Magazine article Newsweek

A Mogul in Full; A Quiet Retirement? Not for Sumner Redstone, Whose Media Empire Has Been Making Plenty of Front-Page News of Late, Thanks to Brad, Katie and Howard

Magazine article Newsweek

A Mogul in Full; A Quiet Retirement? Not for Sumner Redstone, Whose Media Empire Has Been Making Plenty of Front-Page News of Late, Thanks to Brad, Katie and Howard

Article excerpt

Byline: Johnnie L. Roberts

At 82, Sumner Redstone, a billionaire eight or nine times over, controls not one, but two giant media companies after splitting apart his Viacom empire in January. One is CBS Inc. (CBS network, Showtime and CBS Radio, the former home of Howard Stern). The other is the new Viacom (MTV, Nickelodeon and Paramount Pictures, among other operations). Redstone retains overwhelming shareholder control and remains chairman of both companies, which paid him a combined $24.4 million in salary, bonuses and other compensation for 2005. Yet in a few small ways, Redstone is just a regular guy. Consider, for instance, that he and wife No. 2, Paula Fortunato, a 42-year-old former teacher ("My most successful merger," Redstone says) like to occasionally stroll

over to the fence surrounding their Beverly Hills mansion to sneak food to the neighbor's dogs. It's just for fun. (Redstone, by the way, doesn't think his neighbor, Sylvester Stallone, neglects his pets.)

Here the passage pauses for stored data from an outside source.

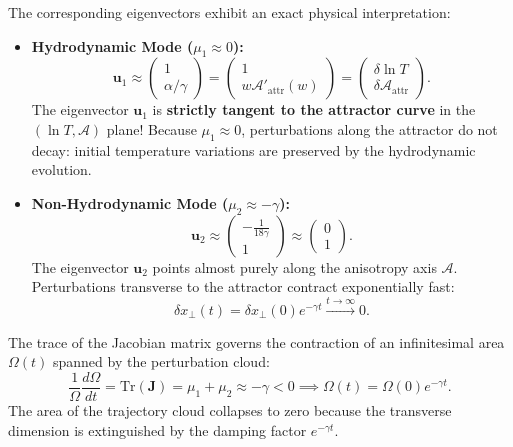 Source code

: \documentclass[11pt,a4paper]{article}
\begin{document}
The corresponding eigenvectors exhibit an exact physical interpretation:
\begin{itemize}
    \item \textbf{Hydrodynamic Mode ($\mu_1 \approx 0$):}
    \begin{equation}
        \mathbf{u}_1 \approx \begin{pmatrix} 1 \\ \alpha/\gamma \end{pmatrix} = \begin{pmatrix} 1 \\ w \mathcal{A}'_{\mathrm{attr}}(w) \end{pmatrix} = \begin{pmatrix} \delta \ln T \\ \delta\mathcal{A}_{\mathrm{attr}} \end{pmatrix}.
        \label{eq:eigenvector_1}
    \end{equation}
    The eigenvector $\mathbf{u}_1$ is \textbf{strictly tangent to the attractor curve} in the $(\ln T, \mathcal{A})$ plane! Because $\mu_1 \approx 0$, perturbations along the attractor do not decay: initial temperature variations are preserved by the hydrodynamic evolution.
    \item \textbf{Non-Hydrodynamic Mode ($\mu_2 \approx -\gamma$):}
    \begin{equation}
        \mathbf{u}_2 \approx \begin{pmatrix} -\frac{1}{18\gamma} \\ 1 \end{pmatrix} \approx \begin{pmatrix} 0 \\ 1 \end{pmatrix}.
        \label{eq:eigenvector_2}
    \end{equation}
    The eigenvector $\mathbf{u}_2$ points almost purely along the anisotropy axis $\mathcal{A}$. Perturbations transverse to the attractor contract exponentially fast:
    \begin{equation}
        \delta x_\perp(t) = \delta x_\perp(0) e^{-\gamma t} \xrightarrow{t \to \infty} 0.
    \end{equation}
\end{itemize}

\begin{tcolorbox}[colback=blue!5!white,colframe=blue!75!black,title=\textbf{Phase-Space Volume Contraction (Liouville's Theorem)}]
The trace of the Jacobian matrix governs the contraction of an infinitesimal area $\Omega(t)$ spanned by the perturbation cloud:
\begin{equation}
    \frac{1}{\Omega}\frac{d\Omega}{dt} = \mathrm{Tr}(\mathbf{J}) = \mu_1 + \mu_2 \approx -\gamma < 0 \implies \Omega(t) = \Omega(0) e^{-\gamma t}.
\end{equation}
The area of the trajectory cloud collapses to zero because the transverse dimension is extinguished by the damping factor $e^{-\gamma t}$.
\end{tcolorbox}
\end{document}
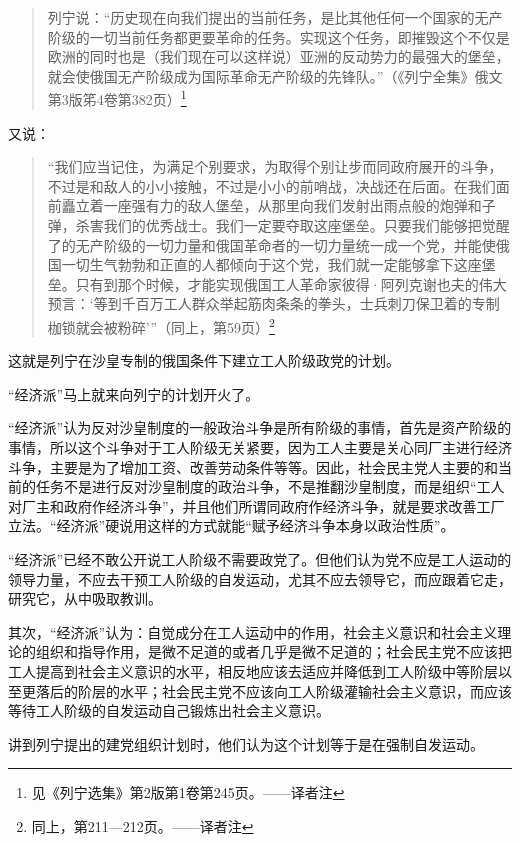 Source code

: \begin{quotation}
列宁说：“历史现在向我们提出的当前任务，是比其他任何一个国家的无产阶级的一切当前任务都更要革命的任务。实现这个任务，即摧毁这个不仅是欧洲的同时也是（我们现在可以这样说）亚洲的反动势力的最强大的堡垒，就会使俄国无产阶级成为国际革命无产阶级的先锋队。”（《列宁全集》俄文第3版笫4卷第382页）\footnote{见《列宁选集》第2版第1卷第245页。——译者注}
\end{quotation}

又说：

\begin{quotation}
“我们应当记住，为满足个别要求，为取得个别让步而同政府展开的斗争，不过是和敌人的小小接触，不过是小小的前哨战，决战还在后面。在我们面前矗立着一座强有力的敌人堡垒，从那里向我们发射出雨点般的炮弹和子弹，杀害我们的优秀战士。我们一定要夺取这座堡垒。只要我们能够把觉醒了的无产阶级的一切力量和俄国革命者的一切力量统一成一个党，并能使俄国一切生气勃勃和正直的人都倾向于这个党，我们就一定能够拿下这座堡垒。只有到那个时候，才能实现俄国工人革命家彼得·阿列克谢也夫的伟大预言：‘等到千百万工人群众举起筋肉条条的拳头，士兵刺刀保卫着的专制枷锁就会被粉碎’”（同上，第59页）\footnote{同上，第211—212页。——译者注}
\end{quotation}

这就是列宁在沙皇专制的俄国条件下建立工人阶级政党的计划。

“经济派”马上就来向列宁的计划开火了。

“经济派”认为反对沙皇制度的一般政治斗争是所有阶级的事情，首先是资产阶级的事情，所以这个斗争对于工人阶级无关紧要，因为工人主要是关心同厂主进行经济斗争，主要是为了增加工资、改善劳动条件等等。因此，社会民主党人主要的和当前的任务不是进行反对沙皇制度的政治斗争，不是推翻沙皇制度，而是组织“工人对厂主和政府作经济斗争”，并且他们所谓同政府作经济斗争，就是要求改善工厂立法。“经济派”硬说用这样的方式就能“赋予经济斗争本身以政治性质”。

“经济派”已经不敢公开说工人阶级不需要政党了。但他们认为党不应是工人运动的领导力量，不应去干预工人阶级的自发运动，尤其不应去领导它，而应跟着它走，研究它，从中吸取教训。

其次，“经济派”认为：自觉成分在工人运动中的作用，社会主义意识和社会主义理论的组织和指导作用，是微不足道的或者几乎是微不足道的；社会民主党不应该把工人提高到社会主义意识的水平，相反地应该去适应并降低到工人阶级中等阶层以至更落后的阶层的水平；社会民主党不应该向工人阶级灌输社会主义意识，而应该等待工人阶级的自发运动自己锻炼出社会主义意识。

讲到列宁提出的建党组织计划时，他们认为这个计划等于是在强制自发运动。

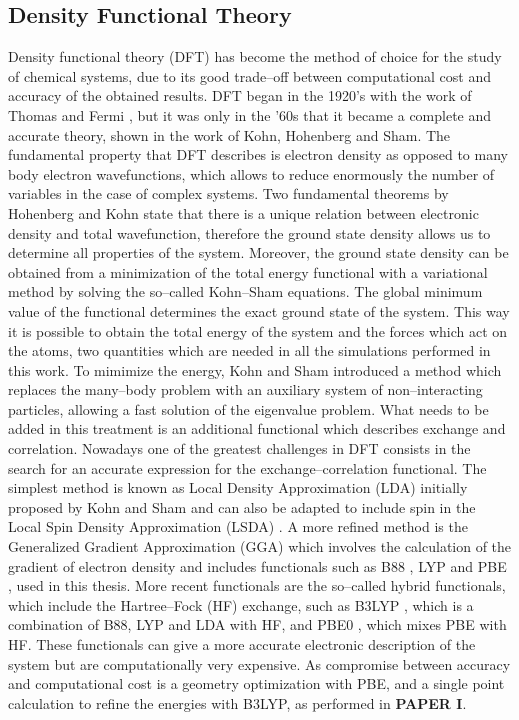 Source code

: \subsection*{Density Functional Theory}
Density functional theory (DFT) has become the method of choice for the study of chemical systems, due to its good trade--off between computational cost and accuracy of the obtained results. DFT began in the 1920’s with the work of Thomas and Fermi \cite{Thomas1927, Fermi1928}, but it was only in the ’60s that it became a complete and accurate theory, shown in the work of Kohn, Hohenberg and Sham\cite{Hohenberg1964}. The fundamental property that DFT describes is electron density as opposed to many body electron wavefunctions, which allows to reduce enormously the number of variables in the case of complex systems. Two fundamental theorems by Hohenberg and Kohn state that there is a unique relation between electronic density and total wavefunction, therefore the ground state density allows us to determine all properties of the system. Moreover, the ground state density can be obtained from a minimization of the total energy functional with a variational method by solving the so--called Kohn--Sham equations. The global minimum value of the functional determines the exact ground state of the system. This way it is possible to obtain the total energy of the system and the forces which act on the atoms, two quantities which are needed in all the simulations performed in this work. 
\npar
To mimimize the energy, Kohn and Sham \cite{Kohn1965} introduced a method which replaces the many--body problem with an auxiliary system of non--interacting particles, allowing a fast solution of the eigenvalue problem. What needs to be added in this treatment is an additional functional which describes exchange and correlation. Nowadays one of the greatest challenges in DFT consists in the search for an accurate expression for the exchange--correlation functional.
The simplest method is known as Local Density Approximation (LDA) initially proposed by Kohn and Sham \cite{Kohn1965} and can also be adapted to include spin in the Local Spin Density Approximation (LSDA) \cite{Vosko1980}. A more refined method is the Generalized Gradient Approximation (GGA) which involves the calculation of the gradient of electron density and includes functionals such as B88 \cite{Becke1988}, LYP \cite{Lee1988} and PBE \cite{Perdew1996, Perdew1997}, used in this thesis. 
More recent functionals are the so--called hybrid functionals, which include the Hartree--Fock (HF) exchange, such as B3LYP \cite{Becke1988, Becke1993, Lee1988}, which is a combination of B88, LYP and LDA with HF, and PBE0 \cite{Adamo1999}, which mixes PBE with HF. These functionals can give a more accurate electronic description of the system but are computationally very expensive. As compromise between accuracy and computational cost is a geometry optimization with PBE, and a single point calculation to refine the energies with B3LYP, as performed in \textbf{PAPER I}.

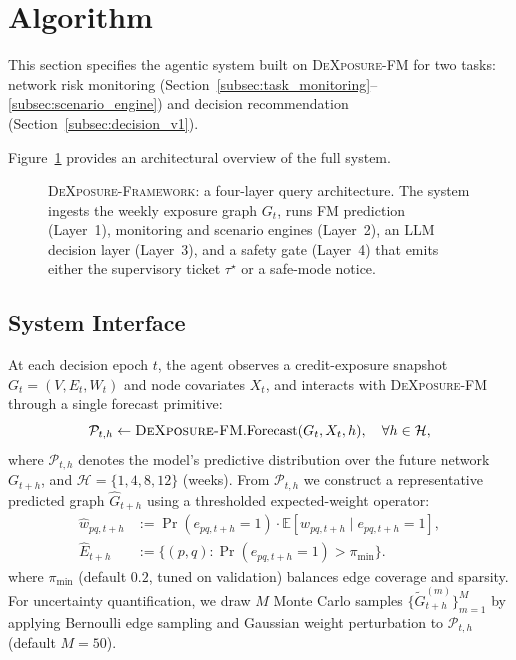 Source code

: \section{Algorithm}
\label{sec:algorithm}

This section specifies the agentic system built on \textsc{DeXposure-FM} for two tasks: network risk monitoring (Section~\ref{subsec:task_monitoring}--\ref{subsec:scenario_engine}) and decision recommendation (Section~\ref{subsec:decision_v1}).

Figure~\ref{fig:system_overview} provides an architectural overview of the full system.

\begin{figure}[!t]
    \centering
    \resizebox{0.95\textwidth}{!}{}
    \caption{\textsc{DeXposure-Framework}: a four-layer query architecture. The system ingests the weekly exposure graph $G_t$, runs FM prediction (Layer~1), monitoring and scenario engines (Layer~2), an LLM decision layer (Layer~3), and a safety gate (Layer~4) that emits either the supervisory ticket $\tau^\star$ or a safe-mode notice.}
    \label{fig:system_overview}
\end{figure}

\subsection{System Interface}
\label{subsec:system_interface}
At each decision epoch $t$, the agent observes a credit-exposure snapshot $G_t=(V,E_t,W_t)$ and node covariates $X_t$, and interacts with \textsc{DeXposure-FM} through a single forecast primitive:
\begin{equation}
\label{eq:agent_forecast_primitive}
\mathcal{P}_{t,h} \leftarrow \textsc{DeXposure-FM}.\mathrm{Forecast}(G_t,X_t,h), \quad \forall h\in\mathcal{H},
\end{equation}
where $\mathcal{P}_{t,h}$ denotes the model's predictive distribution over the future network $G_{t+h}$, and $\mathcal{H}=\{1,4,8,12\}$ (weeks). From $\mathcal{P}_{t,h}$ we construct a representative predicted graph $\widehat{G}_{t+h}$ using a thresholded expected-weight operator:
\begin{align}
\label{eq:expected_graph}
\widehat{w}_{pq,t+h}
&:=
\Pr(e_{pq,t+h}=1)\cdot \mathbb{E}[w_{pq,t+h}\mid e_{pq,t+h}=1],
\\
\widehat{E}_{t+h}
&:=\{(p,q): \Pr(e_{pq,t+h}=1)>\pi_{\min}\}.
\end{align}
where $\pi_{\min}$ (default $0.2$, tuned on validation) balances edge coverage and sparsity. For uncertainty quantification, we draw $M$ Monte Carlo samples $\{\widetilde{G}^{(m)}_{t+h}\}_{m=1}^M$ by applying Bernoulli edge sampling and Gaussian weight perturbation to $\mathcal{P}_{t,h}$ (default $M=50$).

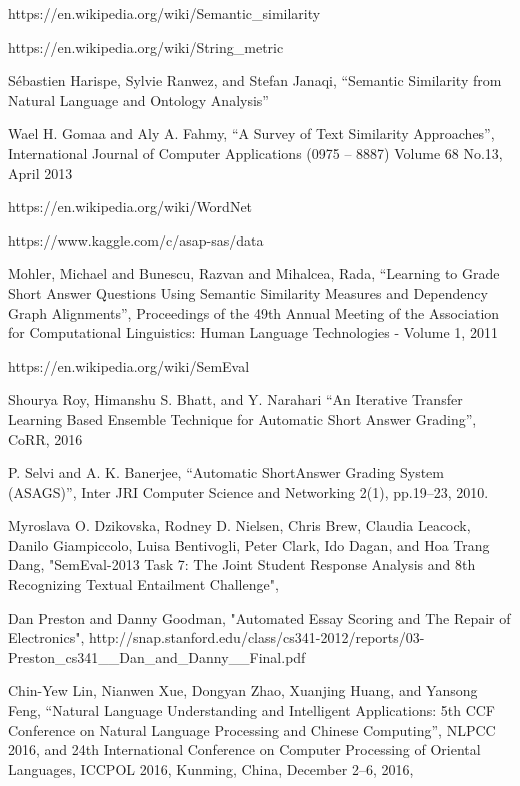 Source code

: \documentclass{article}
\begin{document}
\begin{thebibliography}{9}


https://en.wikipedia.org/wiki/Semantic\_similarity


https://en.wikipedia.org/wiki/String\_metric


Sébastien Harispe, Sylvie Ranwez, and Stefan Janaqi, ``Semantic Similarity from Natural Language and Ontology Analysis'' 

Wael H. Gomaa and Aly A. Fahmy, ``A Survey of Text Similarity Approaches'', International Journal of Computer Applications (0975 – 8887) Volume 68 No.13, April 2013

https://en.wikipedia.org/wiki/WordNet

https://www.kaggle.com/c/asap-sas/data

Mohler, Michael and Bunescu, Razvan and Mihalcea, Rada, ``Learning to Grade Short Answer Questions Using Semantic Similarity Measures and Dependency Graph Alignments'', Proceedings of the 49th Annual Meeting of the Association for Computational Linguistics: Human Language Technologies - Volume 1, 2011


https://en.wikipedia.org/wiki/SemEval

Shourya Roy, Himanshu S. Bhatt, and Y. Narahari ``An Iterative Transfer Learning Based Ensemble Technique for Automatic Short Answer Grading'', CoRR, 2016

 P. Selvi and A. K. Banerjee, ``Automatic ShortAnswer Grading System
(ASAGS)'', Inter JRI Computer Science and Networking 2(1), pp.19–23, 2010.

Myroslava O. Dzikovska, Rodney D. Nielsen, Chris Brew, Claudia Leacock, Danilo Giampiccolo, Luisa Bentivogli, Peter Clark, Ido Dagan, and Hoa Trang Dang, "SemEval-2013 Task 7: The Joint Student Response Analysis and 8th
Recognizing Textual Entailment Challenge", 


Dan Preston and Danny Goodman, "Automated Essay Scoring and The Repair of Electronics", http://snap.stanford.edu/class/cs341-2012/reports/03-Preston\_cs341\_\-\_Dan\_and\_Danny\_\-\_Final.pdf

Chin-Yew Lin, Nianwen Xue, Dongyan Zhao, Xuanjing Huang, and Yansong Feng, ``Natural Language Understanding and Intelligent Applications: 5th CCF Conference on Natural Language Processing and Chinese Computing'', NLPCC 2016, and 24th International Conference on Computer Processing of Oriental Languages, ICCPOL 2016, Kunming, China, December 2–6, 2016,



\end{thebibliography}
\end{document}
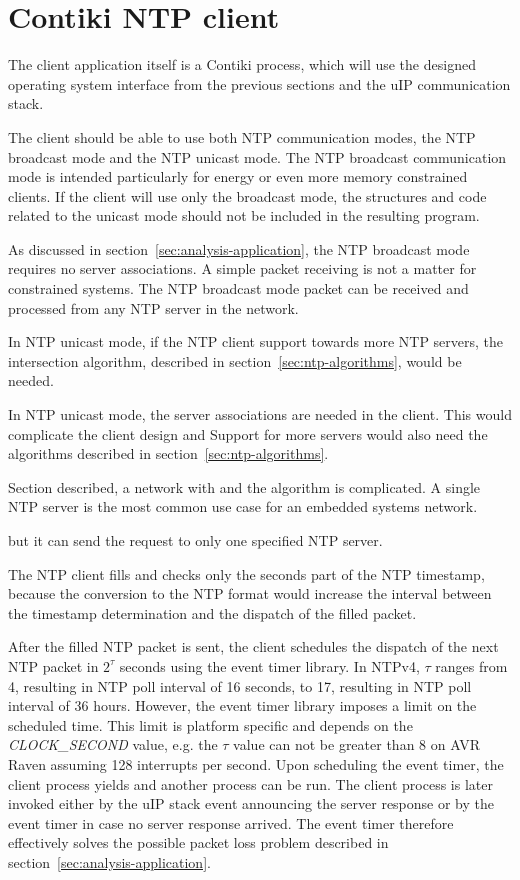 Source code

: 
\section{Contiki NTP client}\label{sec:design-client}
The client application itself is a Contiki process,
which will use the designed operating system interface from the previous sections
and the uIP communication stack.

The client should be able to use both NTP communication modes,
the NTP broadcast mode and the NTP unicast mode.
The NTP broadcast communication mode is intended particularly for energy or
even more memory constrained clients.
If the client will use only the broadcast mode, the structures and code
related to the unicast mode should not be included in the resulting program.


As discussed in section~\ref{sec:analysis-application}, the NTP broadcast mode requires no server
associations.
A simple packet receiving is not a matter for constrained systems.
The NTP broadcast mode packet can be received and processed from any NTP server in the network.


In NTP unicast mode, if the NTP client support towards more NTP servers,
the intersection algorithm, described in section~\ref{sec:ntp-algorithms}, would be needed.

In NTP unicast mode, the server associations are needed in the client.
This would complicate the client design and 
Support for more servers would also need the algorithms described in section~\ref{sec:ntp-algorithms}.

Section described, a network with
and the algorithm is complicated.
A single NTP server is the most common use case for an embedded systems network.

but it can send the request to only one specified NTP server.



The NTP client fills and checks only the seconds part of the NTP timestamp,
because the conversion to the NTP format would increase the interval
between the timestamp determination and the dispatch of the filled packet.

After the filled NTP packet is sent, the client schedules
the dispatch of the next NTP packet in $2^{\tau}$ seconds
using the event timer library.
In NTPv4, $\tau$ ranges from 4, resulting in NTP poll interval of 16 seconds,
to 17, resulting in NTP poll interval of 36 hours.
However, the event timer library imposes a limit on the scheduled time.
This limit is platform specific and depends on the {\it{CLOCK\_SECOND}} value,
e.g. the $\tau$ value can not be greater than 8 on AVR Raven assuming 128 interrupts per second.
Upon scheduling the event timer, the client process yields
and another process can be run.
The client process is later invoked either by the uIP stack event
announcing the server response
or by the event timer in case no server response arrived.
The event timer therefore effectively solves
the possible packet loss problem described in section~\ref{sec:analysis-application}.


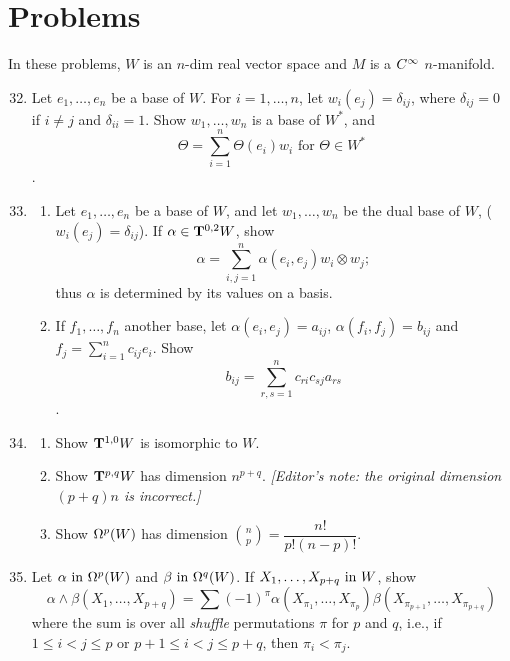 \documentclass[../main]{subfiles}
\begin{document}
\section*{Problems}
In these problems, $W$ is an $n$-dim real vector space and $M$ is a $\CInfty$ $n$-manifold.

\begin{enumerate}
    \setcounter{enumi}{31}
    \item\label{pro:32} Let $e_1,\dots,e_n$ be a base of $W$. For $i= 1,\dots,n$, let $w_i(e_j) = \delta_{ij}$, where $\delta_{ij} = 0$ if $i\ne j$ and $\delta_{ii} = 1$. Show $w_1,\dots,w_n$ is a base of $W^\ast$, and  \[\Theta = \sum_{i=1}^n \Theta(e_i)w_i\text{ for } \Theta \in W^\ast\]. 
    
    \item\label{pro:33} 
    \begin{enumerate}[label=(\roman*)]
        \item Let $e_1,\dots,e_n$ be a base of $W$, and let $w_1,\dots,w_n$ be the dual base of $W$, ($w_i(e_j) = \delta_{ij}$). If $\alpha \in \tensorbundle{W}{0}{2}$, show \[\alpha = \sum_{i,j=1}^n \alpha(e_i, e_j)w_i \otimes w_j;\] thus $\alpha$ is determined by its values on a basis.
        \item If $f_1,\dots,f_n$ another base, let $\alpha(e_i,e_j) = a_{ij}$, $\alpha(f_i, f_j) = b_{ij}$ and \newline $f_j = \displaystyle\sum_{i=1}^n c_{ij}e_i$. Show \[b_{ij} = \sum_{r,s=1}^n c_{ri} c_{sj}a_{rs}\].
    \end{enumerate}
      
    
    \item\label{pro:34} 
    \begin{enumerate}[label=(\roman*)]
        \item Show $\tensorbundle{W}{1}{0}$ is isomorphic to $W$.
        \item Show $\tensorbundle{W}{p}{q}$ has dimension $n^{p+q}$. \emph{[Editor's note: the original dimension $(p+q)n$ is incorrect.]}
        \item Show $\formbundle{W}{p}$ has dimension $\displaystyle\binom{n}{p} = \dfrac{n!}{p!(n-p)!}$.
    \end{enumerate}
      
    
    \item\label{pro:35} Let $\alpha \InText \formbundle{W}{p}$ and $\beta \InText \formbundle{W}{q}$. If $X_1,\dots,X_{p+q} \InText W$, show
    \[ \alpha\wedge\beta(X_1,\dots,X_{p+q}) = \sum(-1)^\pi\alpha(X_{\pi_1},\dots,X_{\pi_p})\beta(X_{\pi_{p+1}},\dots,X_{\pi_{p+q}})\]
    where the sum is over all \emph{shuffle} permutations $\pi$ for $p$ and $q$, i.e., if\newline $1\le i<j\le p$ or $p+1\le i < j \le p+q$, then $\pi_i < \pi_j$. 
    

\end{enumerate}
\end{document}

It's a welcome diversion from all that he has on his mind these days. The stock price of each company continues to sag, even though part of the reason he split Viacom in two was to provide a boost to the shares. He's grooming his daughter, Shari, 52, to step in for him--but not before, Redstone makes clear, he exhales for the final time. His plans for succession set off a family feud this year; his son, Brent is suing Sumner and Shari, arguing that he's been sidelined and demanding a $1 billion cut of the family fortune. At CBS, meanwhile, Katie Couric is coming onboard soon, under intense scrutiny for how she might shake up the traditional evening-news format. At the same time, CBS is suing departed star Howard Stern, alleging he illegally used CBS's airwaves to promote his new employer, Sirius. CBS wants to wrest from Stern a $200 million bonus that Sirius paid to the radio talk-show host. (Stern has denounced the lawsuit as "personal vendetta.")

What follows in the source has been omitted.